Die Anfänge der Stadt – der Domberg
50 Meter hoch ist der Kalkhügel, auf dem die Geschichte von Tallinn beginnt. Weil man von diesem Punkt aus die Küste immer gut im Blick hatte, gab es hier schon im 11. Jahrhundert eine altestnische Siedlung mit einer hölzernen Burg. Diese wurde jedoch zu Beginn des 13. Jahrhunderts vom dänischen König Waldemar II. eingenommen, abgerissen und größer wieder aufgebaut.
Den Dänen folgten viele weitere Eroberer: Die Stadt wurde auch von Deutschen, Schweden und Russen regiert – immer vom Domberg aus. Die eigentliche Stadt wuchs jedoch am Fuße des Berges.
Heute haben das Parlament der Republik Estland und die Regierung ihren Sitz auf dem Hügel.

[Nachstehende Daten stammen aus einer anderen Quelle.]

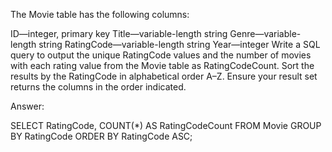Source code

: The Movie table has the following columns:

ID—integer, primary key
Title—variable-length string
Genre—variable-length string
RatingCode—variable-length string
Year—integer
Write a SQL query to output the unique RatingCode values and the number of movies with each rating value from the Movie table as RatingCodeCount. Sort the results by the RatingCode in alphabetical order A–Z. Ensure your result set returns the columns in the order indicated.

Answer:

SELECT RatingCode, COUNT(*) AS RatingCodeCount
FROM Movie
GROUP BY RatingCode
ORDER BY RatingCode ASC;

Den formidablen Blick genießen jedoch alle: Das Plateau über der Stadt ist ein beliebter Treffpunkt. Von hier aus sieht man die Altstadt mit ihrem Meer aus roten Dächern und das blaue Meer dahinter: die Ostsee.
Wehrhaftes Mittelalter – die Stadtmauer
Im Mittelalter war die Stadt strikt geteilt: Auf dem Domberg lebten Adelige und Geistliche nach dem Kirchen- und Landrecht, in der Unterstadt die Handwerker und Kaufleute nach dem Stadtrecht.
Ende des 13. Jahrhunderts begann man mit dem Bau der mächtigen Stadtmauer. Vier Kilometer lang war der Verteidigungsring, der die Stadt umschloss – Tallinn war eine der am stärksten befestigten Städte im gesamten Ostseeraum.
Fast die Hälfte der Stadtmauer und immerhin 26 der ehemals 40 Türme sind heute noch erhalten. Schon in der Sowjetunion wurde die Altstadt unter Denkmalschutz gestellt – Tallinn war die erste Stadt der UdSSR, die diesen Schutz erhielt.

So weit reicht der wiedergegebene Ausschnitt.